All’opposto esatto di ciò che avviene nella cena eucaristica di Corinto, l’assemblea liturgica cristiana è il luogo dove il povero (non solo economicamente ma anche moralmente povero, spiritualmente e umanamente povero) deve essere accolto, riconosciuto e perfino onorato. Questa accoglienza non si esaurisce certamente in una semplice questione di posti da assicurare per tutti, ma è una accoglienza che si esprime nello stile stesso della celebrazione. Uno stile semplice e tuttavia nobile, che narrando la bellezza di Dio non umilia la povertà del povero.
Nell’Evangelii gaudium papa Francesco dedica un intero paragrafo alla “mondanità spirituale” e ci mette in guarda in modo molto chiaro, affermando: “Questa oscura mondanità si manifesta in molti atteggiamenti apparentemente opposti ma con la stessa pretesa di ‘dominare lo spazio della chiesa’. In alcuni si nota una cura ostentata della liturgia” (n.95)
La nobile semplicità è l’esatto contrario della “cura ostentata della liturgia” denunciata dal papa. Parlare di una liturgia semplice non significa in nessun modo cedere a una liturgia sciatta, trascurata e per questo inespressiva, figlia di un pauperismo certamente non cristiano. La bellezza semplice della liturgia deve essere invece ricercata con impegno e fatica, fino a rappresentare un punto di arrivo agognato.
La semplicità è sempre un punto di arrivo e mai di partenza, perché è la ricerca di quel nucleo puro ed essenziale che ogni cosa racchiude in sé, sia essa un materiale, un tessuto, ma anche una parola, un gesto, un’immagine, un suono, un canto. È molto più facile declinare la bellezza nello sfarzo, nella sontuosità, nel lusso che sono le forme mondane di bellezza. La bellezza mondana è in se stessa bellezza anestetica che invitando a fissare lo sguardo unicamente sull’oggetto porta a chiudere gli occhi sul mondo, sugli altri e sulla realtà((13)).

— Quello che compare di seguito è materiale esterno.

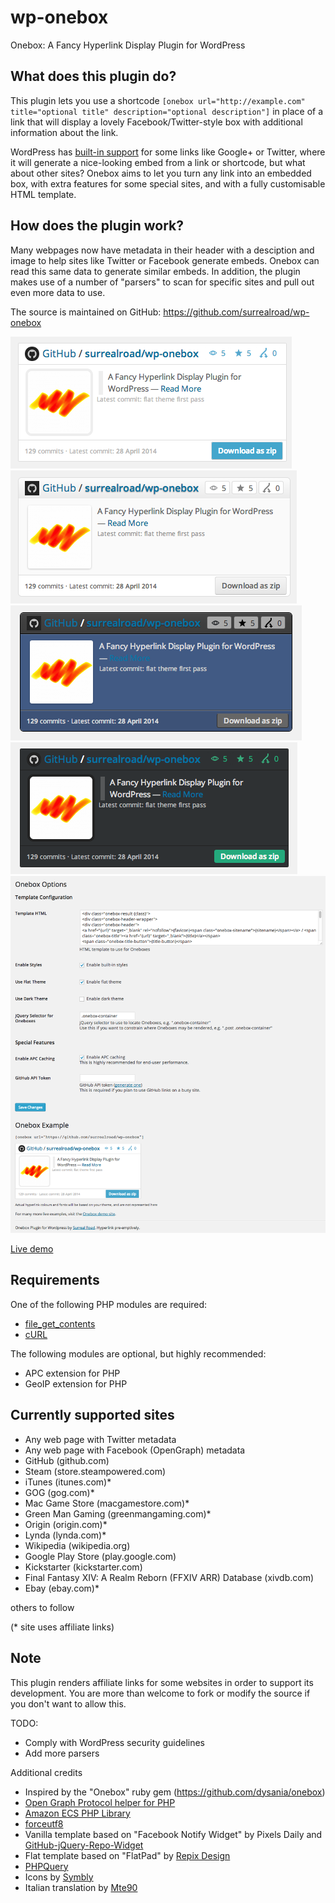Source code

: wp-onebox
==

Onebox: A Fancy Hyperlink Display Plugin for WordPress

What does this plugin do?
--
This plugin lets you use a shortcode `[onebox url="http://example.com" title="optional title" description="optional description"]` in place of a link that will display a lovely Facebook/Twitter-style box with additional information about the link.

WordPress has [built-in support](http://en.support.wordpress.com/twitter/twitter-embeds/) for some links like Google+ or Twitter, where it will generate a nice-looking embed from a link or shortcode, but what about other sites? Onebox aims to let you turn any link into an embedded box, with extra features for some special sites, and with a fully customisable HTML template.

How does the plugin work?
--
Many webpages now have metadata in their header with a desciption and image to help sites like Twitter or Facebook generate embeds. Onebox can read this same data to generate similar embeds. In addition, the plugin makes use of a number of "parsers" to scan for specific sites and pull out even more data to use.

The source is maintained on GitHub: https://github.com/surrealroad/wp-onebox

![Example Onebox for github.com using (default) flat style](screenshot-1.png)
![Example Onebox for github.com using classic style](screenshot-2.png)
![Example Onebox for github.com using dark style](screenshot-3.png)
![Example Onebox for github.com using dark-flat style](screenshot-4.png)
![Plugin admin options screen](screenshot-5.png)

[Live demo](http://onebox.surrealroad.com)

Requirements
--
One of the following PHP modules are required:
* [file_get_contents](http://www.php.net/manual/en/filesystem.configuration.php#ini.allow-url-fopen)
* [cURL](http://www.php.net/manual/en/book.curl.php)

The following modules are optional, but highly recommended:
* APC extension for PHP
* GeoIP extension for PHP

Currently supported sites
--
* Any web page with Twitter metadata
* Any web page with Facebook (OpenGraph) metadata
* GitHub (github.com)
* Steam (store.steampowered.com)
* iTunes (itunes.com)*
* GOG (gog.com)*
* Mac Game Store (macgamestore.com)*
* Green Man Gaming (greenmangaming.com)*
* Origin (origin.com)*
* Lynda (lynda.com)*
* Wikipedia (wikipedia.org)
* Google Play Store (play.google.com)
* Kickstarter (kickstarter.com)
* Final Fantasy XIV: A Realm Reborn (FFXIV ARR) Database (xivdb.com)
* Ebay (ebay.com)*

others to follow

(* site uses affiliate links)

Note
--
This plugin renders affiliate links for some websites in order to support its development. You are more than welcome to fork or modify the source if you don't want to allow this.


TODO:
* Comply with WordPress security guidelines
* Add more parsers

Additional credits
* Inspired by the "Onebox" ruby gem (https://github.com/dysania/onebox)
* [Open Graph Protocol helper for PHP](https://github.com/scottmac/opengraph)
* [Amazon ECS PHP Library](https://github.com/Exeu/Amazon-ECS-PHP-Library)
* [forceutf8](https://github.com/neitanod/forceutf8)
* Vanilla template based on "Facebook Notify Widget" by Pixels Daily and [GitHub-jQuery-Repo-Widget](https://github.com/JoelSutherland/GitHub-jQuery-Repo-Widget)
* Flat template based on "FlatPad" by [Repix Design](http://store.repixdesign.com/)
* [PHPQuery](https://code.google.com/p/phpquery/)
* Icons by [Symbly](http://symb.ly)
* Italian translation by [Mte90](http://www.mte90.net/)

Al contrario, quella della liturgia non è una bellezza anestetica, ma una bellezza che fa dell’oggetto un semplice segno che invita ad aprire gli orecchi alla parola di Dio e a spalancare gli occhi sugli altri e sulla realtà. Per questo, la bellezza semplice della liturgia cristiana non è bellezza mondana ma bellezza santa, perché riflesso della bellezza di Dio e di quella bellezza alla quale ogni uomo è chiamato.